* _WHAT YOU ARE ASKED TO DO_
Copy all the lines of the data that include the word "原因分析".

(Plain-text document sources)
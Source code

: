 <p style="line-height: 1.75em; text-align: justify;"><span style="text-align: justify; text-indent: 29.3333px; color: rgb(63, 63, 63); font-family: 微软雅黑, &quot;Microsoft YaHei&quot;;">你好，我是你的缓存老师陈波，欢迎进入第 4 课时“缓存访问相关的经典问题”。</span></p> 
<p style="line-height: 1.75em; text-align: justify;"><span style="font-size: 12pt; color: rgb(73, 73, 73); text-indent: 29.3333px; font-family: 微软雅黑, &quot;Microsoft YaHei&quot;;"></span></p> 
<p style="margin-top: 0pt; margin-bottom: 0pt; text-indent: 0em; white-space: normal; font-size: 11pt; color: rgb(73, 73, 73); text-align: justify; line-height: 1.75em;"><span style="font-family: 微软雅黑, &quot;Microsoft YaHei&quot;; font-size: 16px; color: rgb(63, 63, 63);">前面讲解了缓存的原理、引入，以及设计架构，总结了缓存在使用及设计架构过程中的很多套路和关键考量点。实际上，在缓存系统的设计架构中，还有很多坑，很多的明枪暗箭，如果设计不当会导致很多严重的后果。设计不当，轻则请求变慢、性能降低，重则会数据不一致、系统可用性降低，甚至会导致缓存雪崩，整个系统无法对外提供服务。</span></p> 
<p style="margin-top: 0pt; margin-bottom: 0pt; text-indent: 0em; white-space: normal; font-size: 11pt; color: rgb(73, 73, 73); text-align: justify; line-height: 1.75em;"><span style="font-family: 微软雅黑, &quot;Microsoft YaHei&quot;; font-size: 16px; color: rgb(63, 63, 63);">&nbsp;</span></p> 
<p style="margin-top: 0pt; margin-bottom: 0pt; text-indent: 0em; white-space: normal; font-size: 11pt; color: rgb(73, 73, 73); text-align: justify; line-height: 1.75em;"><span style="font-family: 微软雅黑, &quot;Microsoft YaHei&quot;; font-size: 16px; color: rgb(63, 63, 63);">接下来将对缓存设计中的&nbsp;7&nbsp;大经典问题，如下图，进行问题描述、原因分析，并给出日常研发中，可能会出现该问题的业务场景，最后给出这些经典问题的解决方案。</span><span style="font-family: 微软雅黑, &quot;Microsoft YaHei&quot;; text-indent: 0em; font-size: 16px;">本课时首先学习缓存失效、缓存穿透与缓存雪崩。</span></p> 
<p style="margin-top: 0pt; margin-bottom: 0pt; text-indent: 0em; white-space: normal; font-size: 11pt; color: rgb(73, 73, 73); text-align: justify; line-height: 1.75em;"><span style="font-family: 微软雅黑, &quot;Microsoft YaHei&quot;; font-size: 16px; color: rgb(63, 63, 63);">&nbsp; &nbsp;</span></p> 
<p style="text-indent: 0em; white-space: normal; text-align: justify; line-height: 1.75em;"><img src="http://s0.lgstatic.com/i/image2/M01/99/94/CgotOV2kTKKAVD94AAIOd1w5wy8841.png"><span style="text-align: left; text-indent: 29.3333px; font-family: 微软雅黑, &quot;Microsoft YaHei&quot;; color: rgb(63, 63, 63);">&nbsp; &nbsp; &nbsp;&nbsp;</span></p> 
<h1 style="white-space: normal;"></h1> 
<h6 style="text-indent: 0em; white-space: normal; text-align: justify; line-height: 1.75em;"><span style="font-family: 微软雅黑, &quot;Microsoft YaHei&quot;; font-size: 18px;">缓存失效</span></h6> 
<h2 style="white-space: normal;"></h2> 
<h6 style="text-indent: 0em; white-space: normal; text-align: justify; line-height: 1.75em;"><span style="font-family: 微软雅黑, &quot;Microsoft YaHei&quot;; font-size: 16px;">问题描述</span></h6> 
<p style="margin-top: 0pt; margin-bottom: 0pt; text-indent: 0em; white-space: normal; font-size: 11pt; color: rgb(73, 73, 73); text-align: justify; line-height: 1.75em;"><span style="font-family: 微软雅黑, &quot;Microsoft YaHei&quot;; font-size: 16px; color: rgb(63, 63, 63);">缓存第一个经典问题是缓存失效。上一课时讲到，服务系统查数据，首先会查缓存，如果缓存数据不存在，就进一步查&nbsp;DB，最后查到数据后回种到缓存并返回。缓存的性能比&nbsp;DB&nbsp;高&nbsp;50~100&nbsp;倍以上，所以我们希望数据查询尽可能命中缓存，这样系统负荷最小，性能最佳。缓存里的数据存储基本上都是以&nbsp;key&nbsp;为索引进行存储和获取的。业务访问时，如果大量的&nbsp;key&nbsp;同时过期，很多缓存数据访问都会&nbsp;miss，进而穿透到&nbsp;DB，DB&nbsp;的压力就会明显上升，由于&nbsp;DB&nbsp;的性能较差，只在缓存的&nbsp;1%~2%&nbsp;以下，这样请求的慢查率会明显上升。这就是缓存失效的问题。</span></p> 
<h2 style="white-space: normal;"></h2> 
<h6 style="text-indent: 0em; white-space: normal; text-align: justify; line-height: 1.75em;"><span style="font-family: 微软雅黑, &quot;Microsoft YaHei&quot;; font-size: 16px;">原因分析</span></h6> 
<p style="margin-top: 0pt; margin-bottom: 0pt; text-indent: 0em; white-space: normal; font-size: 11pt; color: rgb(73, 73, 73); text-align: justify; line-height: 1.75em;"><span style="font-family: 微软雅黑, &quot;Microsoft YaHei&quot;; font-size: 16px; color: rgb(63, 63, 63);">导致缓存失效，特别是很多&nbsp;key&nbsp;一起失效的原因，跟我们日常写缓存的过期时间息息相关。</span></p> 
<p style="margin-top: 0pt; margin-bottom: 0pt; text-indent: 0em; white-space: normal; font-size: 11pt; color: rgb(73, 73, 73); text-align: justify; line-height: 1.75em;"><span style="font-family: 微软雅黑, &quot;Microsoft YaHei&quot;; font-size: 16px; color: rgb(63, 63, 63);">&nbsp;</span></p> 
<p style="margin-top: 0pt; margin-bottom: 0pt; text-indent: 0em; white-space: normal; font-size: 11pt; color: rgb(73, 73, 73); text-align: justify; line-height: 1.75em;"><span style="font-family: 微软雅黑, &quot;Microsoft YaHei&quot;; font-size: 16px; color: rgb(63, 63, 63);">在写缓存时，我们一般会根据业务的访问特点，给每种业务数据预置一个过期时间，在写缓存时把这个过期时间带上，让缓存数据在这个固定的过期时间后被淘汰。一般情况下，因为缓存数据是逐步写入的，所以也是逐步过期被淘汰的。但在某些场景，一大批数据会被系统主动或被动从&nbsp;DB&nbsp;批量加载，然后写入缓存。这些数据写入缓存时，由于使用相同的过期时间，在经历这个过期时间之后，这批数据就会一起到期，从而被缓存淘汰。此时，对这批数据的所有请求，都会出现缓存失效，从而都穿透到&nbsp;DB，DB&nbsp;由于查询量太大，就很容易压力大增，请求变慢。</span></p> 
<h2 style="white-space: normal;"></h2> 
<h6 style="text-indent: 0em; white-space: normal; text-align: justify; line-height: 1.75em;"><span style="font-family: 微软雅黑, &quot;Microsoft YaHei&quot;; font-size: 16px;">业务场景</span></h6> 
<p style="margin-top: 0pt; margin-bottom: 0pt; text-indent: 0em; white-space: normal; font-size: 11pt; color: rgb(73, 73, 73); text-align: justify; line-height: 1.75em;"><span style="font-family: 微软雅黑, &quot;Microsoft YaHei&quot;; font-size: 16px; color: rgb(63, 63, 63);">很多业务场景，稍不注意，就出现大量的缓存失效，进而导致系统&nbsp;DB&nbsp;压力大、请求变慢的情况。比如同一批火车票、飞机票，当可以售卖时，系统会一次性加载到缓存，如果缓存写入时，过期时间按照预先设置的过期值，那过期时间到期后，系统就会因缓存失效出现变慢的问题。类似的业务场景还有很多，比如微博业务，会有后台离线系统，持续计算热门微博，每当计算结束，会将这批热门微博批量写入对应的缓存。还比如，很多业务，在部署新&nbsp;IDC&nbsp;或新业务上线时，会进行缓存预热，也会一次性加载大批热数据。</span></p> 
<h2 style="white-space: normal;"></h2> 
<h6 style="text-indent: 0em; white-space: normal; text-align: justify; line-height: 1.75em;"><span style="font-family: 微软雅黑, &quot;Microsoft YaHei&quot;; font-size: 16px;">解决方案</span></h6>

* _SOLUTION BELOW_
<p style="margin-top: 0pt; margin-bottom: 0pt; text-indent: 0em; white-space: normal; font-size: 11pt; color: rgb(73, 73, 73); text-align: justify; line-height: 1.75em;"><span style="font-family: 微软雅黑, &quot;Microsoft YaHei&quot;; font-size: 16px; color: rgb(63, 63, 63);">接下来将对缓存设计中的&nbsp;7&nbsp;大经典问题，如下图，进行问题描述、原因分析，并给出日常研发中，可能会出现该问题的业务场景，最后给出这些经典问题的解决方案。</span><span style="font-family: 微软雅黑, &quot;Microsoft YaHei&quot;; text-indent: 0em; font-size: 16px;">本课时首先学习缓存失效、缓存穿透与缓存雪崩。</span></p> 
<h6 style="text-indent: 0em; white-space: normal; text-align: justify; line-height: 1.75em;"><span style="font-family: 微软雅黑, &quot;Microsoft YaHei&quot;; font-size: 16px;">原因分析</span></h6> 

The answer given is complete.